= EXERCISE DESCRIPTION =
Everything in the entries except the pictures must be duplicated exactly.
########################################
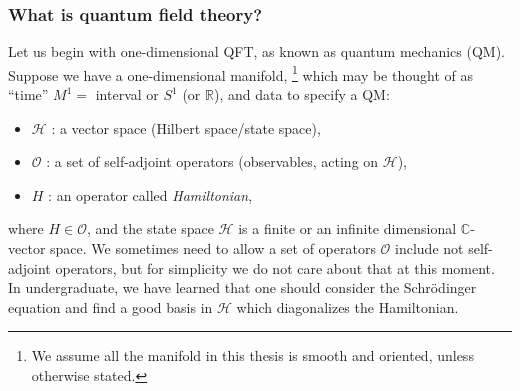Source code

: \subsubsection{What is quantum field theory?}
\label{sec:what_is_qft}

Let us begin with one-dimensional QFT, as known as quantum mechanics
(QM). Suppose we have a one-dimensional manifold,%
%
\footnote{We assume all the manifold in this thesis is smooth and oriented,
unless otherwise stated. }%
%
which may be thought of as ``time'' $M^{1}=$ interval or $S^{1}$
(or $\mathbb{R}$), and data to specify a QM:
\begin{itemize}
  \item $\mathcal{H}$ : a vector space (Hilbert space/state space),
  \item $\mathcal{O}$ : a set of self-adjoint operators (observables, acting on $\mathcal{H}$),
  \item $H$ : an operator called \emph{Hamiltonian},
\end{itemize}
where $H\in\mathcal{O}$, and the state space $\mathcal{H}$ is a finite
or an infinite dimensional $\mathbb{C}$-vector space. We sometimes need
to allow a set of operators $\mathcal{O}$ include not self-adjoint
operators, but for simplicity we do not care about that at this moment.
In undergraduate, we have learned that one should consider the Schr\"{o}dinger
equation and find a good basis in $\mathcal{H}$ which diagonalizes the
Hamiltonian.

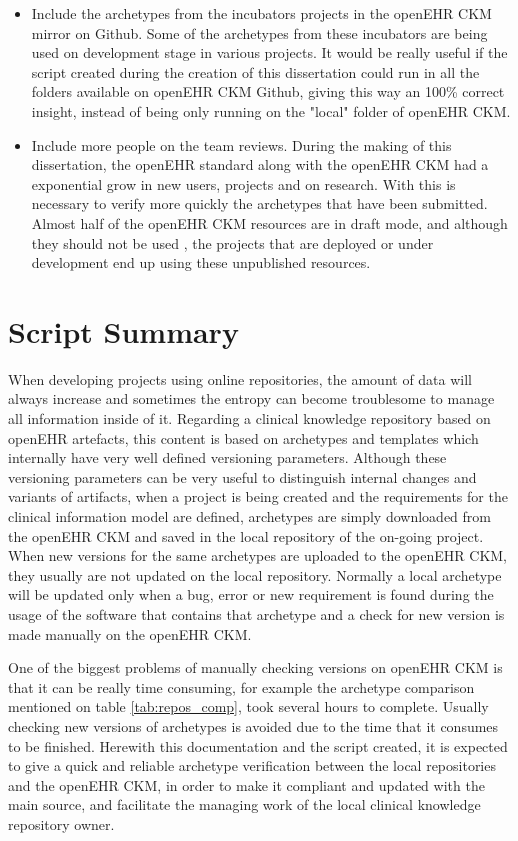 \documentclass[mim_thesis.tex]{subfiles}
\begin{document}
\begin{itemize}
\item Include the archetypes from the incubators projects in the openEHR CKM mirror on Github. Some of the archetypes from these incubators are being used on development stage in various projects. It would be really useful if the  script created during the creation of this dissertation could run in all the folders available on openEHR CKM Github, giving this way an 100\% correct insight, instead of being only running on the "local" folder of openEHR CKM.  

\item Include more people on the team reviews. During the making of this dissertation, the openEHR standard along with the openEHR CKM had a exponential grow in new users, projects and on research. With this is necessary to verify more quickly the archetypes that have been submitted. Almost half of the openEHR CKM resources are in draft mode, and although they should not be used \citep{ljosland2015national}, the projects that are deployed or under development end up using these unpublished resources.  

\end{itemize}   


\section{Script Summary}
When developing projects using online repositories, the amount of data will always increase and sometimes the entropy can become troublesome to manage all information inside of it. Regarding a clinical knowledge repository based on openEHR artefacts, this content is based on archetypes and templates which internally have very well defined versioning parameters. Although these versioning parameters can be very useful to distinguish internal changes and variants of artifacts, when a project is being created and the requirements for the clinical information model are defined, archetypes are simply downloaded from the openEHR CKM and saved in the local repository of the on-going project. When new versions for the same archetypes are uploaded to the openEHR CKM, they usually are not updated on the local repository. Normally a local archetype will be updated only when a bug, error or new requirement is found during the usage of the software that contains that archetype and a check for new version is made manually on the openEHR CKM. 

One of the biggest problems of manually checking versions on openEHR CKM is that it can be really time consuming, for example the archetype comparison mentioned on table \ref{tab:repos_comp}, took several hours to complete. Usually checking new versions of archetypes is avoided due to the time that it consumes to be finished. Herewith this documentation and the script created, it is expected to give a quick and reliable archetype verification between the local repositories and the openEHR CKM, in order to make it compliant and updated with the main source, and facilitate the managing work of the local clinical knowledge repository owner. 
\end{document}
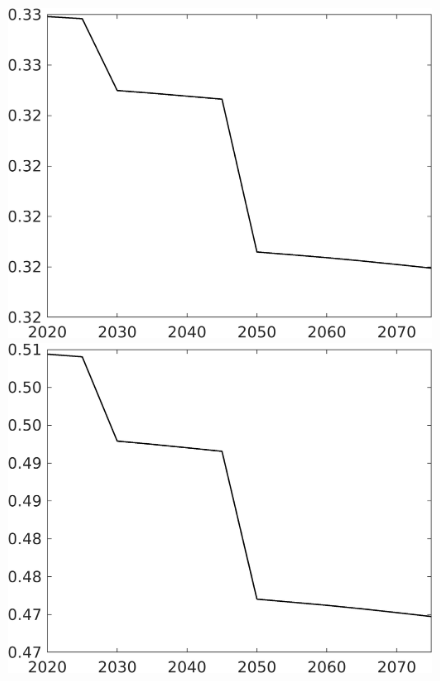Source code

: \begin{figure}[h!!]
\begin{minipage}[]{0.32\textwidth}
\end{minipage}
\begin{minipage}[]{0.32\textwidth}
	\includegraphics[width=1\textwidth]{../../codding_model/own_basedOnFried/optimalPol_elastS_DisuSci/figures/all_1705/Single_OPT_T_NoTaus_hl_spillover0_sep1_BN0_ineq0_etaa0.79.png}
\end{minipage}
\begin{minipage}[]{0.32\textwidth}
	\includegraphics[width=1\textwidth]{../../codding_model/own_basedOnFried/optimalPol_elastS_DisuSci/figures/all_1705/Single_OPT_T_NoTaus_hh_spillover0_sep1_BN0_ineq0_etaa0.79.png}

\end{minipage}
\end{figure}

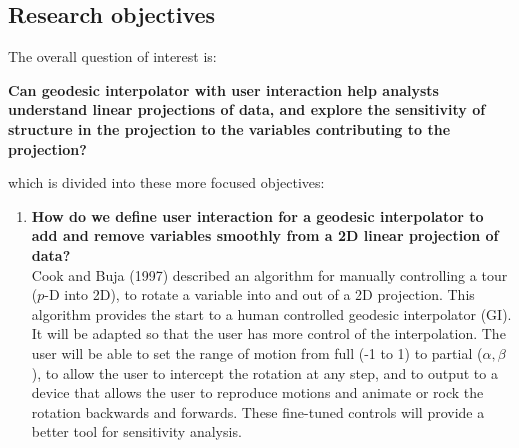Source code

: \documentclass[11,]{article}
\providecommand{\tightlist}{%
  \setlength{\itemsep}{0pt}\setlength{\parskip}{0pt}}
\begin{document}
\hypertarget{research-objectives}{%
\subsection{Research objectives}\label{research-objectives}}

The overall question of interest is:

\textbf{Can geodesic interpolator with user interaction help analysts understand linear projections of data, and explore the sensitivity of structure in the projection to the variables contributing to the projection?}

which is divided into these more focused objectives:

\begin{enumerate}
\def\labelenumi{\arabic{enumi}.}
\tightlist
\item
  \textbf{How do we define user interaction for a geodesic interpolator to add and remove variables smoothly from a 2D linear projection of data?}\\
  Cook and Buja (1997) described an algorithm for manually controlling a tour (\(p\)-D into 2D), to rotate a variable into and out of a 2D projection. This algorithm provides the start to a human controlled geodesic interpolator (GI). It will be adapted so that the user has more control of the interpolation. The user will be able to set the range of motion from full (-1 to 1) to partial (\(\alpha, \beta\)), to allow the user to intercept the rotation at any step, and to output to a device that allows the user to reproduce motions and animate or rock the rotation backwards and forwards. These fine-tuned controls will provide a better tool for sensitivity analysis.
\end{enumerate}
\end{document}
########################################
= WRITTEN ANSWER =
Source code

: \subsubsection{What is quantum field theory?}
\label{sec:what_is_qft}

Let us begin with one-dimensional QFT, as known as quantum mechanics
(QM). Suppose we have a one-dimensional manifold,%
%
\footnote{We assume all the manifold in this thesis is smooth and oriented,
unless otherwise stated. }%
%
which may be thought of as ``time'' $M^{1}=$ interval or $S^{1}$
(or $\mathbb{R}$), and data to specify a QM:
\begin{itemize}
  \item $\mathcal{H}$ : a vector space (Hilbert space/state space),
  \item $\mathcal{O}$ : a set of self-adjoint operators (observables, acting on $\mathcal{H}$),
  \item $H$ : an operator called \emph{Hamiltonian},
\end{itemize}
where $H\in\mathcal{O}$, and the state space $\mathcal{H}$ is a finite
or an infinite dimensional $\mathbb{C}$-vector space. We sometimes need
to allow a set of operators $\mathcal{O}$ include not self-adjoint
operators, but for simplicity we do not care about that at this moment.
In undergraduate, we have learned that one should consider the Schr\"{o}dinger
equation and find a good basis in $\mathcal{H}$ which diagonalizes the
Hamiltonian.

 \documentclass[mim_thesis.tex]{subfiles}
\begin{document}
\begin{itemize}
\item Include the archetypes from the incubators projects in the openEHR CKM mirror on Github. Some of the archetypes from these incubators are being used on development stage in various projects. It would be really useful if the  script created during the creation of this dissertation could run in all the folders available on openEHR CKM Github, giving this way an 100\% correct insight, instead of being only running on the "local" folder of openEHR CKM.  

\item Include more people on the team reviews. During the making of this dissertation, the openEHR standard along with the openEHR CKM had a exponential grow in new users, projects and on research. With this is necessary to verify more quickly the archetypes that have been submitted. Almost half of the openEHR CKM resources are in draft mode, and although they should not be used \citep{ljosland2015national}, the projects that are deployed or under development end up using these unpublished resources.  

\end{itemize}   


\section{Script Summary}
When developing projects using online repositories, the amount of data will always increase and sometimes the entropy can become troublesome to manage all information inside of it. Regarding a clinical knowledge repository based on openEHR artefacts, this content is based on archetypes and templates which internally have very well defined versioning parameters. Although these versioning parameters can be very useful to distinguish internal changes and variants of artifacts, when a project is being created and the requirements for the clinical information model are defined, archetypes are simply downloaded from the openEHR CKM and saved in the local repository of the on-going project. When new versions for the same archetypes are uploaded to the openEHR CKM, they usually are not updated on the local repository. Normally a local archetype will be updated only when a bug, error or new requirement is found during the usage of the software that contains that archetype and a check for new version is made manually on the openEHR CKM. 

One of the biggest problems of manually checking versions on openEHR CKM is that it can be really time consuming, for example the archetype comparison mentioned on table \ref{tab:repos_comp}, took several hours to complete. Usually checking new versions of archetypes is avoided due to the time that it consumes to be finished. Herewith this documentation and the script created, it is expected to give a quick and reliable archetype verification between the local repositories and the openEHR CKM, in order to make it compliant and updated with the main source, and facilitate the managing work of the local clinical knowledge repository owner. 
\end{document}
Source code

: \begin{figure}[h!!]
\begin{minipage}[]{0.32\textwidth}
\end{minipage}
\begin{minipage}[]{0.32\textwidth}
	\includegraphics[width=1\textwidth]{../../codding_model/own_basedOnFried/optimalPol_elastS_DisuSci/figures/all_1705/Single_OPT_T_NoTaus_hl_spillover0_sep1_BN0_ineq0_etaa0.79.png}
\end{minipage}
\begin{minipage}[]{0.32\textwidth}
	\includegraphics[width=1\textwidth]{../../codding_model/own_basedOnFried/optimalPol_elastS_DisuSci/figures/all_1705/Single_OPT_T_NoTaus_hh_spillover0_sep1_BN0_ineq0_etaa0.79.png}

\end{minipage}
\end{figure}

Source code

: \documentclass[11,]{article}
\providecommand{\tightlist}{%
  \setlength{\itemsep}{0pt}\setlength{\parskip}{0pt}}
\begin{document}
\hypertarget{research-objectives}{%
\subsection{Research objectives}\label{research-objectives}}

The overall question of interest is:

\textbf{Can geodesic interpolator with user interaction help analysts understand linear projections of data, and explore the sensitivity of structure in the projection to the variables contributing to the projection?}

which is divided into these more focused objectives:

\begin{enumerate}
\def\labelenumi{\arabic{enumi}.}
\tightlist
\item
  \textbf{How do we define user interaction for a geodesic interpolator to add and remove variables smoothly from a 2D linear projection of data?}\\
  Cook and Buja (1997) described an algorithm for manually controlling a tour (\(p\)-D into 2D), to rotate a variable into and out of a 2D projection. This algorithm provides the start to a human controlled geodesic interpolator (GI). It will be adapted so that the user has more control of the interpolation. The user will be able to set the range of motion from full (-1 to 1) to partial (\(\alpha, \beta\)), to allow the user to intercept the rotation at any step, and to output to a device that allows the user to reproduce motions and animate or rock the rotation backwards and forwards. These fine-tuned controls will provide a better tool for sensitivity analysis.
\end{enumerate}
\end{document}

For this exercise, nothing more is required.